Consider flipping two fair coins. Let X = 1 if the first coin is heads, and X = 0
if the first coin is tails. Let Y = 1 if the second coin is heads, and Y = 5 if the second
coin is tails. Let Z = XY. What is the probability function of Z?
how did you get 1/4 and 1/2 ?? and why? confused!

 

[chisigma]

Re: probability function

Consider flipping two fair coins. Let X = 1 if the first coin is heads, and X = 0
if the first coin is tails.

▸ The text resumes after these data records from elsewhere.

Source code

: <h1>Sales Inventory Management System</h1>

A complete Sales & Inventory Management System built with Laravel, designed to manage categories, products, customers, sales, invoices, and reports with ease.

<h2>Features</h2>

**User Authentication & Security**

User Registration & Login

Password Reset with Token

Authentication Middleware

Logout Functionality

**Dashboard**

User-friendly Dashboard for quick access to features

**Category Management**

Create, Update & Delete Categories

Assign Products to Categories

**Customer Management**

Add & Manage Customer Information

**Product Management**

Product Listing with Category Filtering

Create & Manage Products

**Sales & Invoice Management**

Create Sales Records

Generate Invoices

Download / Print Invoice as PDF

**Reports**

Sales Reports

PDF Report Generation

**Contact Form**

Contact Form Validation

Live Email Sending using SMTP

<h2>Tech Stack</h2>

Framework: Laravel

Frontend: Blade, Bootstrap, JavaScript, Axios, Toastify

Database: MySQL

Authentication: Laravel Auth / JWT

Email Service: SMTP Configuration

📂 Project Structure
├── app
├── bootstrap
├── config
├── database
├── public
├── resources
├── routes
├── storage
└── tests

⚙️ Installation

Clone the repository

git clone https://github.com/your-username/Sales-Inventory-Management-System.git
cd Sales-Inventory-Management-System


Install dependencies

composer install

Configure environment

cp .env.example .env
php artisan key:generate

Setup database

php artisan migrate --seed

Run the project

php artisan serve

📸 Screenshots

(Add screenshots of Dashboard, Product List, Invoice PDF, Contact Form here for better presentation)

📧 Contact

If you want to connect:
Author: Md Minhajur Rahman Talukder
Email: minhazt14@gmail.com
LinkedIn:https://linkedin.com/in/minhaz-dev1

Let Y = 1 if the second coin is heads, and Y = 5 if the second
coin is tails. Let Z = XY. What is the probability function of Z?
how did you get 1/4 and 1/2 ?? and why? confused!

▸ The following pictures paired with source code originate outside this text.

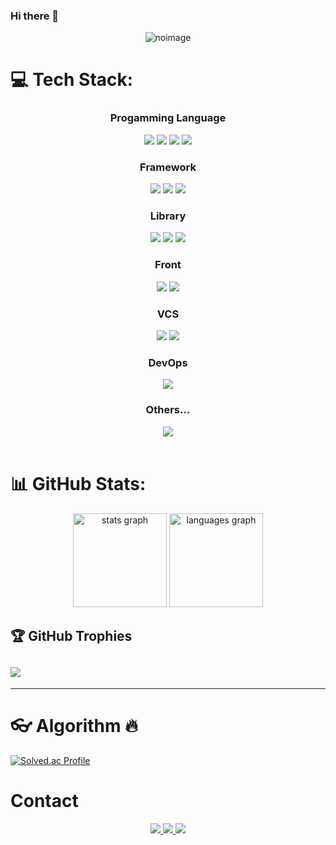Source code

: ### Hi there 👋
<div align= "center">
    <img src="https://capsule-render.vercel.app/api?type=waving&color=86d0b7&height=240&text=Junwoo%20Kang&animation=fadeIn&fontColor=ffffff&fontSize=70"  alt="noimage"/>
</div>

<!--
**JK-17/JK-17** is a ✨ _special_ ✨ repository because its `README.md` (this file) appears on your GitHub profile.

Here are some ideas to get you started:

- 🔭 I’m currently working on ...
- 🌱 I’m currently learning ...
- 👯 I’m looking to collaborate on ...
- 🤔 I’m looking for help with ...
- 💬 Ask me about ...
- 📫 How to reach me: ...
- 😄 Pronouns: ...
- ⚡ Fun fact: ...
-->


# 💻 Tech Stack:
<div align= "center">
    <div style="margin: 0 auto; text-align: center;" align= "center"> 
            <h3>Progamming Language</h3>
<img src="https://img.shields.io/badge/Python-3776AB?style=for-the-badge&logo=Python&logoColor=white">
<img src="https://img.shields.io/badge/Java-007396?style=for-the-badge&logo=Java&logoColor=white">
<img src="https://img.shields.io/badge/Javascript-F7DF1E?style=for-the-badge&logo=Javascript&logoColor=white">
<img src="https://img.shields.io/badge/MySQL-4479A1?style=for-the-badge&logo=MySQL&logoColor=white">
<h3>Framework</h3>
<img src="https://img.shields.io/badge/Spring-6DB33F?style=for-the-badge&logo=Spring&logoColor=white">
        <img src="https://img.shields.io/badge/Spring Boot-6DB33F?style=for-the-badge&logo=Spring Boot&logoColor=white">
<img src="https://img.shields.io/badge/Flutter-02569B?style=for-the-badge&logo=Flutter&logoColor=white">
<h3>Library</h3>
<img src="https://img.shields.io/badge/React-61DAFB?style=for-the-badge&logo=React&logoColor=white">
<img src="https://img.shields.io/badge/Bootstrap-7952B3?style=for-the-badge&logo=Bootstrap&logoColor=white">
 <img src="https://img.shields.io/badge/jQuery-0769AD?style=for-the-badge&logo=jQuery&logoColor=white">
<h3>Front</h3>
<img src="https://img.shields.io/badge/HTML5-E34F26?style=for-the-badge&logo=HTML5&logoColor=white">
          <img src="https://img.shields.io/badge/CSS3-1572B6?style=for-the-badge&logo=CSS3&logoColor=white">
<h3>VCS</h3>
   <img src="https://img.shields.io/badge/Git-F05032?style=for-the-badge&logo=Git&logoColor=white">
          <img src="https://img.shields.io/badge/Github-181717?style=for-the-badge&logo=Github&logoColor=white">
<h3>DevOps</h3>
          <img src="https://img.shields.io/badge/Amazon AWS-232F3E?style=for-the-badge&logo=Amazon AWS&logoColor=white">
<h3>Others...</h3>
          <img src="https://img.shields.io/badge/Figma-F24E1E?style=for-the-badge&logo=Figma&logoColor=white">
          <br/>
          <br/>
          </div>
    </div>

# 📊 GitHub Stats:
<div align="center">
  <img src="https://github-readme-stats.vercel.app/api?username=JK-17&hide_title=false&hide_rank=false&show_icons=true&include_all_commits=true&count_private=true&disable_animations=false&theme=dracula&locale=en&hide_border=false&order=1" height="150" alt="stats graph"  />
  <img src="https://github-readme-stats.vercel.app/api/top-langs?username=JK-17&locale=en&hide_title=false&layout=compact&card_width=320&langs_count=5&theme=dracula&hide_border=false&order=2" height="150" alt="languages graph"  />
</div> 


## 🏆 GitHub Trophies
![](https://github-profile-trophy.vercel.app/?username=JK-17&theme=onedark&no-frame=false&no-bg=false&margin-w=4)
---
---

# 👓 Algorithm 🔥
[![Solved.ac Profile](http://mazassumnida.wtf/api/v2/generate_badge?boj=duftlagltkfwk)](https://solved.ac/duftlagltkfwk/)

# Contact
 <div align= "center"> <a href="https://jk25.tistory.com"> <img src="https://img.shields.io/badge/Tistory-000000?style=for-the-badge&logo=Tistory&logoColor=white&link=jk25.tistory.com"> </a>
         <a href=> <img src="https://img.shields.io/badge/Notion-000000?style=for-the-badge&logo=Notion&logoColor=white&link="> </a>
         <a href=mailto:johnkang5795@gmail.com> <img src="https://img.shields.io/badge/Gmail-EA4335?style=for-the-badge&logo=Gmail&logoColor=white&link=mailto:johnkang5795@gmail.com"> </a>
          </div>  <br> 


<!-- Proudly created with GPRM ( https://gprm.itsvg.in ) -->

Setting $P_{k}= P \{Z=k\}$ we have...$$P_{0}= P \{X=0\} = \frac{1}{2}$$ $$P_{1} = P \{X=1\}\ P \{Y=1 \} = \frac{1}{4}$$$$P_{5} = P \{ X=1\}\ P \{Y = 5\} = \frac{1}{4}$$ ... and for any other k is $P_{k}=0$...

Kind regards

$\chi$ $\sigma$

 

[oyth94]

Re: probability function

Setting $P_{k}= P \{Z=k\}$ we have...$$P_{0}= P \{X=0\} = \frac{1}{2}$$ $$P_{1} = P \{X=1\}\ P \{Y=1 \} = \frac{1}{4}$$$$P_{5} = P \{ X=1\}\ P \{Y = 5\} = \frac{1}{4}$$ ... and for any other k is $P_{k}=0$...

Kind regards

$\chi$ $\sigma$

How come for the "P (X=0) = 1/2" you didn't multiply by P(Y=1) or P(Y=2)? I'm not sure how you ended up with 1/2 instead of 1/4 for this one...

 

[chisigma]

Re: probability function

How come for the "P (X=0) = 1/2" you didn't multiply by P(Y=1) or P(Y=2)? I'm not sure how you ended up with 1/2 instead of 1/4 for this one...

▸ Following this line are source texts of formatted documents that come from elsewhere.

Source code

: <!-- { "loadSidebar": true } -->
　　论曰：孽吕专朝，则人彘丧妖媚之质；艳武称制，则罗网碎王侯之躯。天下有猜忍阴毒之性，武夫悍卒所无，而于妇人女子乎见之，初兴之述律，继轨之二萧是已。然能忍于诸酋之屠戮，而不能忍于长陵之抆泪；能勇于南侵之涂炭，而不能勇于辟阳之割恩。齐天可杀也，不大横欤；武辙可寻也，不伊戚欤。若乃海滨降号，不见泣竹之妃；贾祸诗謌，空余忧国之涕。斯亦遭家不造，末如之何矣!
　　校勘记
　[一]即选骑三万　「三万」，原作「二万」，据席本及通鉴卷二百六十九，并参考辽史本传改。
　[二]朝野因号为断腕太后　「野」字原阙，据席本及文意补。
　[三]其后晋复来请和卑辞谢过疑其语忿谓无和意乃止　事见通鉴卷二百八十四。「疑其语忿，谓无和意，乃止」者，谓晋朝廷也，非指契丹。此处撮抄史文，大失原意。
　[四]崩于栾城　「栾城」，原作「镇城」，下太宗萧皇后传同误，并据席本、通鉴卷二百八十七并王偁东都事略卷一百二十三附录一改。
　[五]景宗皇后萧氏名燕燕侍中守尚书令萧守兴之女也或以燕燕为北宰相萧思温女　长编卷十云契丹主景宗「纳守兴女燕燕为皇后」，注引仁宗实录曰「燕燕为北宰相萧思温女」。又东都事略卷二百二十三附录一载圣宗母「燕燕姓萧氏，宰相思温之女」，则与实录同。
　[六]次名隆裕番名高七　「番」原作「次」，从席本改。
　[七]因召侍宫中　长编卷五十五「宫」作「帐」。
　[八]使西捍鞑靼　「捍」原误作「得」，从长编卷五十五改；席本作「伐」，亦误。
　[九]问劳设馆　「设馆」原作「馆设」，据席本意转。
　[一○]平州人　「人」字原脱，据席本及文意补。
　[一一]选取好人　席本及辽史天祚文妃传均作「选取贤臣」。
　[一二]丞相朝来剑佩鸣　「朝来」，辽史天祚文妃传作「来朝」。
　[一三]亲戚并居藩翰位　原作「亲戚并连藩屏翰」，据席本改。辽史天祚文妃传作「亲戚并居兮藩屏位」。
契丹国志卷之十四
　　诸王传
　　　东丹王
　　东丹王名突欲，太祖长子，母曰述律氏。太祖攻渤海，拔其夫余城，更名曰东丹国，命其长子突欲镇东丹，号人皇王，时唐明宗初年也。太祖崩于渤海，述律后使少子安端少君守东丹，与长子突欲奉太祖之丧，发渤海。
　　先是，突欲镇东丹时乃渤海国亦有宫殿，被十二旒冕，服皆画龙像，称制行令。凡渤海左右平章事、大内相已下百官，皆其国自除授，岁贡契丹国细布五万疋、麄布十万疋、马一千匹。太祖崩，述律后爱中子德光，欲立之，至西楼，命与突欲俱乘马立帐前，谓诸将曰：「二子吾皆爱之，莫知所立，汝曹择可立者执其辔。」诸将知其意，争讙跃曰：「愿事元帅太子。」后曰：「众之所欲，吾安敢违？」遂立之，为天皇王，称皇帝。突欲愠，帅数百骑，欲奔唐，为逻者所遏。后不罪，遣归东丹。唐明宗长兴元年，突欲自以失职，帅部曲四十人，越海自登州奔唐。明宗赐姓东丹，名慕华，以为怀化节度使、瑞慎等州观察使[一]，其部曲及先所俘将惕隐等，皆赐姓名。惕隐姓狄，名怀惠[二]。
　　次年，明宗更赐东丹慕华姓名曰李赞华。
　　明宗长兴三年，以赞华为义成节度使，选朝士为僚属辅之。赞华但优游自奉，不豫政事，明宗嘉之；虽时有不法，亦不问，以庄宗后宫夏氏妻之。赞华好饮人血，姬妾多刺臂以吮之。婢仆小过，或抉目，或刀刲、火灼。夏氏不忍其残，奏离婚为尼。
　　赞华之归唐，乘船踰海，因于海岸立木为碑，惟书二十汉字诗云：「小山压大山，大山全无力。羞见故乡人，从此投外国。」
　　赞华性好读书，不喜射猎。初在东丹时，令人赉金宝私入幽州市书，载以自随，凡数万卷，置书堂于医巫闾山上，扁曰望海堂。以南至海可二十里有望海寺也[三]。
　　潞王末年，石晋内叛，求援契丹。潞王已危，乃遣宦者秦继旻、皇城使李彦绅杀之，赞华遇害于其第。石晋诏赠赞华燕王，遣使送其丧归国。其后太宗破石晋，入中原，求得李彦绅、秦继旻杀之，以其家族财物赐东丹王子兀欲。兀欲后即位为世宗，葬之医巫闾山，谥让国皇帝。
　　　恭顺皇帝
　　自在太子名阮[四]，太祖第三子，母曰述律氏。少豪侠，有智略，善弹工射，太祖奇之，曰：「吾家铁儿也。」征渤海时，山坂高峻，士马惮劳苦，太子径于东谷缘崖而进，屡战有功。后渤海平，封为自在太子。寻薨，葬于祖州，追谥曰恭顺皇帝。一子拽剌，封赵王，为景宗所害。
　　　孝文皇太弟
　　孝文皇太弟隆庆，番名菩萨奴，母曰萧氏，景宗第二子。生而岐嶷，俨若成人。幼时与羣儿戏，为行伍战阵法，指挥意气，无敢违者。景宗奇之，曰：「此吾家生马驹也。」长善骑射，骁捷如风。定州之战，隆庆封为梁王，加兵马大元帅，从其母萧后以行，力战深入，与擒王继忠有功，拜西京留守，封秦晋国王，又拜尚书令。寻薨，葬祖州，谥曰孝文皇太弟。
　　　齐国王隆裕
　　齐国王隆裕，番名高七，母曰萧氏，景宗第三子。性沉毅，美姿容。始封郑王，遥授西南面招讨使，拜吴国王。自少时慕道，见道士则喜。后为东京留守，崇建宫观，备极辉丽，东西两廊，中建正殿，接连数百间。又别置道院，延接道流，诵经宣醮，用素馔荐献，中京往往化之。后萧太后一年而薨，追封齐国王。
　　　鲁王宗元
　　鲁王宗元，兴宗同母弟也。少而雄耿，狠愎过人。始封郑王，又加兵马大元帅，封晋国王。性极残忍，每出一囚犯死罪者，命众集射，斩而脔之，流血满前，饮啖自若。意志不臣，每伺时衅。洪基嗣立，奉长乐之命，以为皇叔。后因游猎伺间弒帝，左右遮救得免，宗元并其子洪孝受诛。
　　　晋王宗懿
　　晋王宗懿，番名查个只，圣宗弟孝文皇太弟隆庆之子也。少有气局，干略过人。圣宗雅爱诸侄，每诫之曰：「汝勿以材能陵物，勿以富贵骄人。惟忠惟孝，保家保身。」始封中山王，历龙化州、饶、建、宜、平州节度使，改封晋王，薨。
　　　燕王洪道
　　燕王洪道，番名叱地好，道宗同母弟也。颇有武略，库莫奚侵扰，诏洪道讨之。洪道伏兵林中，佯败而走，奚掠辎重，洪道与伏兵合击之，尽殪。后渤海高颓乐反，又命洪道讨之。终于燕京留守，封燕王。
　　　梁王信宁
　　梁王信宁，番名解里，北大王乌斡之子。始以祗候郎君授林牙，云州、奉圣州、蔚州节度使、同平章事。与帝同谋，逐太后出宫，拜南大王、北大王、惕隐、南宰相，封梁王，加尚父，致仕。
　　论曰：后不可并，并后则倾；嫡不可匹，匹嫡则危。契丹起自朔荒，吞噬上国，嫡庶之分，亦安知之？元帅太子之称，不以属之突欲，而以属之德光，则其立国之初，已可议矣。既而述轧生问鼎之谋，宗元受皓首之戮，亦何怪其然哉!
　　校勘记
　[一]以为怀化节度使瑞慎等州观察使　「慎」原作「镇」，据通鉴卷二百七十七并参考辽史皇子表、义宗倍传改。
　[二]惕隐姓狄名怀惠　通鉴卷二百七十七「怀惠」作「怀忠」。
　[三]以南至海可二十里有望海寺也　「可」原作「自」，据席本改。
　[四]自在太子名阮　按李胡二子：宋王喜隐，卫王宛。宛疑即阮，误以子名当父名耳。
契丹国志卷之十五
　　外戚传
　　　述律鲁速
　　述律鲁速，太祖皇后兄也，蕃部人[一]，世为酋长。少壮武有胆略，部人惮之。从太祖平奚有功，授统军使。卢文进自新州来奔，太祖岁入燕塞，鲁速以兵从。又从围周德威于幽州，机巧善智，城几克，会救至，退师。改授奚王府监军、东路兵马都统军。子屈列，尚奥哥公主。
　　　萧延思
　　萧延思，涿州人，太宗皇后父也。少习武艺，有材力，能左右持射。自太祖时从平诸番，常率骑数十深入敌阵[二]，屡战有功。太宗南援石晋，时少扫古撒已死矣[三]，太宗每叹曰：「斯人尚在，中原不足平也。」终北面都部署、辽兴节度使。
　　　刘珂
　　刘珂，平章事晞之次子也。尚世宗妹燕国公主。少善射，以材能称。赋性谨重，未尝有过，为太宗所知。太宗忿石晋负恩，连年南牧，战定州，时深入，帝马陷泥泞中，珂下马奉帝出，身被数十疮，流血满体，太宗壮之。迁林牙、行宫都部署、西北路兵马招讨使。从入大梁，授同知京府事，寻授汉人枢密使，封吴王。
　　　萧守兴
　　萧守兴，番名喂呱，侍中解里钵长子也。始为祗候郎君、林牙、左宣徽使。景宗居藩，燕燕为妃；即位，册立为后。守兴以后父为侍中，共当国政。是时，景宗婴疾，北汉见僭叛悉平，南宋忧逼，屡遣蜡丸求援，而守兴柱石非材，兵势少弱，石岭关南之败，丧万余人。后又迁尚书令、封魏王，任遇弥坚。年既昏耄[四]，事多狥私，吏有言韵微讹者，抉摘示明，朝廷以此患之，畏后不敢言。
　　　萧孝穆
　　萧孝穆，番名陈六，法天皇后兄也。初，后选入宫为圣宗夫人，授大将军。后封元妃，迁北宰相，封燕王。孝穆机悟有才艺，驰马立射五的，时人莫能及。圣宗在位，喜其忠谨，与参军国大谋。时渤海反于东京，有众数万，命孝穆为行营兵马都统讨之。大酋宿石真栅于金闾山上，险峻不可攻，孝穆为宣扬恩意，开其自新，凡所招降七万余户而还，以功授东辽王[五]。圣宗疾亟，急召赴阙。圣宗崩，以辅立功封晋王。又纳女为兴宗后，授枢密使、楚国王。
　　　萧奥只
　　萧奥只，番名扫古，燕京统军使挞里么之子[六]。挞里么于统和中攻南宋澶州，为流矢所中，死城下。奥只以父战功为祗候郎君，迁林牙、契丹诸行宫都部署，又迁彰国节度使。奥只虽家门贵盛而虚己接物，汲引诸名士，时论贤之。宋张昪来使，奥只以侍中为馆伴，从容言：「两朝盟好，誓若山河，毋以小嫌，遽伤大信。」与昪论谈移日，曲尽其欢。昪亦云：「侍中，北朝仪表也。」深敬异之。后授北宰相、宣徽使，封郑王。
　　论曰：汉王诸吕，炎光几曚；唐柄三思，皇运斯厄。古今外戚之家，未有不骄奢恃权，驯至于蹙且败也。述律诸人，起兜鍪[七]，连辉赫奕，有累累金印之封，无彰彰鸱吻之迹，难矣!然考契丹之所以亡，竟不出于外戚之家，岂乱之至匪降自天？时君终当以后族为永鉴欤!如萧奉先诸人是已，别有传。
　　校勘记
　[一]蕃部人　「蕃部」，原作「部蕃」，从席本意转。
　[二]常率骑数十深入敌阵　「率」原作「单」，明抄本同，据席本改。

If X=0 then is Z = X Y = 0 no matter which is Y...

Kind regards

$\chi$ $\sigma$

 

[TheBigBadBen]

Re: probability function

How come for the "P (X=0) = 1/2" you didn't multiply by P(Y=1) or P(Y=2)? I'm not sure how you ended up with 1/2 instead of 1/4 for this one...

If it helps, you can also think of $P_0$ as follows:
Because y=1 and y=5 are mutually exclusive events, we can state:
$$P\left(Z=0\right) = P\left(X=0\right)
\\= P\left(X=0 \wedge Y=1\right)+P\left(X=0 \wedge Y=5\right)
\\= P\left(tails \wedge heads\right)+P\left(tails \wedge tails\right)$$
The probability of the first event, as you rightly stated, is
$$\frac{1}{2}\cdot\frac{1}{2}=\frac{1}{4}$$
The probability of the second even is the same.
Adding these two together, we have
$$\frac{1}{4}+\frac{1}{4}=\frac{1}{2}$$
giving us our answer.

As $\chi \sigma$ rightly stated, we would have gotten the same answer if we had simply evaluated
$$P\left(Z=0\right) = P\left(X=0\right) = P\left(first \, coin \, is\, tails\right) = \frac12$$